◆ **RECORDS FOR PROCESSING**:
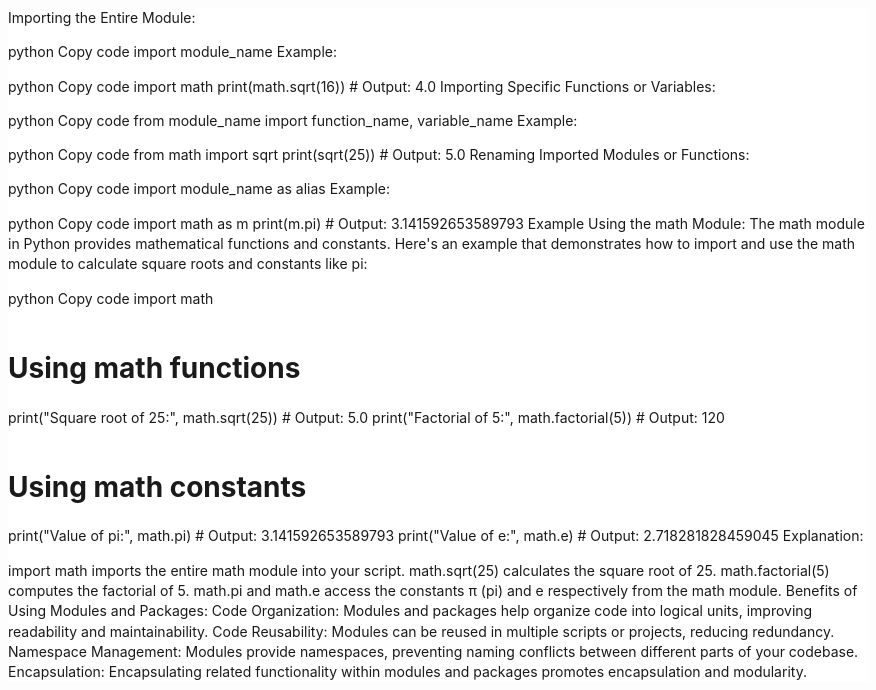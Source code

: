Importing the Entire Module:

python
Copy code
import module_name
Example:

python
Copy code
import math
print(math.sqrt(16))  # Output: 4.0
Importing Specific Functions or Variables:

python
Copy code
from module_name import function_name, variable_name
Example:

python
Copy code
from math import sqrt
print(sqrt(25))  # Output: 5.0
Renaming Imported Modules or Functions:

python
Copy code
import module_name as alias
Example:

python
Copy code
import math as m
print(m.pi)  # Output: 3.141592653589793
Example Using the math Module:
The math module in Python provides mathematical functions and constants. Here's an example that demonstrates how to import and use the math module to calculate square roots and constants like pi:

python
Copy code
import math

# Using math functions
print("Square root of 25:", math.sqrt(25))   # Output: 5.0
print("Factorial of 5:", math.factorial(5))  # Output: 120

# Using math constants
print("Value of pi:", math.pi)               # Output: 3.141592653589793
print("Value of e:", math.e)                 # Output: 2.718281828459045
Explanation:

import math imports the entire math module into your script.
math.sqrt(25) calculates the square root of 25.
math.factorial(5) computes the factorial of 5.
math.pi and math.e access the constants π (pi) and e respectively from the math module.
Benefits of Using Modules and Packages:
Code Organization: Modules and packages help organize code into logical units, improving readability and maintainability.
Code Reusability: Modules can be reused in multiple scripts or projects, reducing redundancy.
Namespace Management: Modules provide namespaces, preventing naming conflicts between different parts of your codebase.
Encapsulation: Encapsulating related functionality within modules and packages promotes encapsulation and modularity.
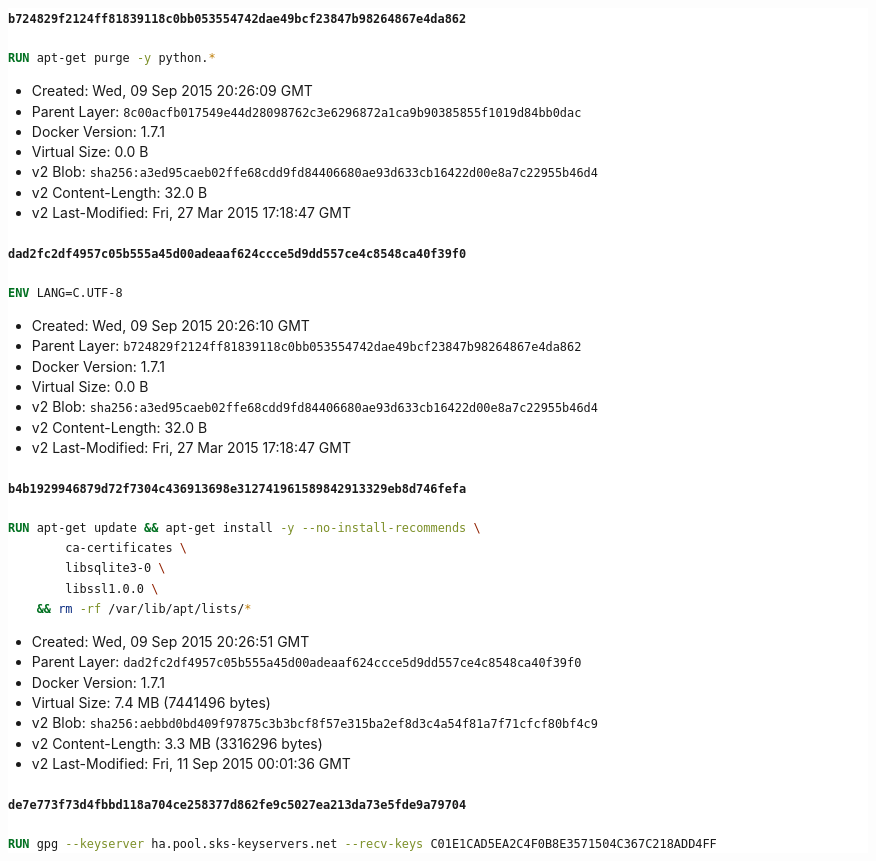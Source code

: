 #### `b724829f2124ff81839118c0bb053554742dae49bcf23847b98264867e4da862`

```dockerfile
RUN apt-get purge -y python.*
```

-	Created: Wed, 09 Sep 2015 20:26:09 GMT
-	Parent Layer: `8c00acfb017549e44d28098762c3e6296872a1ca9b90385855f1019d84bb0dac`
-	Docker Version: 1.7.1
-	Virtual Size: 0.0 B
-	v2 Blob: `sha256:a3ed95caeb02ffe68cdd9fd84406680ae93d633cb16422d00e8a7c22955b46d4`
-	v2 Content-Length: 32.0 B
-	v2 Last-Modified: Fri, 27 Mar 2015 17:18:47 GMT

#### `dad2fc2df4957c05b555a45d00adeaaf624ccce5d9dd557ce4c8548ca40f39f0`

```dockerfile
ENV LANG=C.UTF-8
```

-	Created: Wed, 09 Sep 2015 20:26:10 GMT
-	Parent Layer: `b724829f2124ff81839118c0bb053554742dae49bcf23847b98264867e4da862`
-	Docker Version: 1.7.1
-	Virtual Size: 0.0 B
-	v2 Blob: `sha256:a3ed95caeb02ffe68cdd9fd84406680ae93d633cb16422d00e8a7c22955b46d4`
-	v2 Content-Length: 32.0 B
-	v2 Last-Modified: Fri, 27 Mar 2015 17:18:47 GMT

#### `b4b1929946879d72f7304c436913698e312741961589842913329eb8d746fefa`

```dockerfile
RUN apt-get update && apt-get install -y --no-install-recommends \
		ca-certificates \
		libsqlite3-0 \
		libssl1.0.0 \
	&& rm -rf /var/lib/apt/lists/*
```

-	Created: Wed, 09 Sep 2015 20:26:51 GMT
-	Parent Layer: `dad2fc2df4957c05b555a45d00adeaaf624ccce5d9dd557ce4c8548ca40f39f0`
-	Docker Version: 1.7.1
-	Virtual Size: 7.4 MB (7441496 bytes)
-	v2 Blob: `sha256:aebbd0bd409f97875c3b3bcf8f57e315ba2ef8d3c4a54f81a7f71cfcf80bf4c9`
-	v2 Content-Length: 3.3 MB (3316296 bytes)
-	v2 Last-Modified: Fri, 11 Sep 2015 00:01:36 GMT

#### `de7e773f73d4fbbd118a704ce258377d862fe9c5027ea213da73e5fde9a79704`

```dockerfile
RUN gpg --keyserver ha.pool.sks-keyservers.net --recv-keys C01E1CAD5EA2C4F0B8E3571504C367C218ADD4FF
```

◆ **EXERCISE INSTRUCTIONS**: How many lines in this material contain the string "bytes"? State the number alone.

◆ **ANSWER BOX**: 2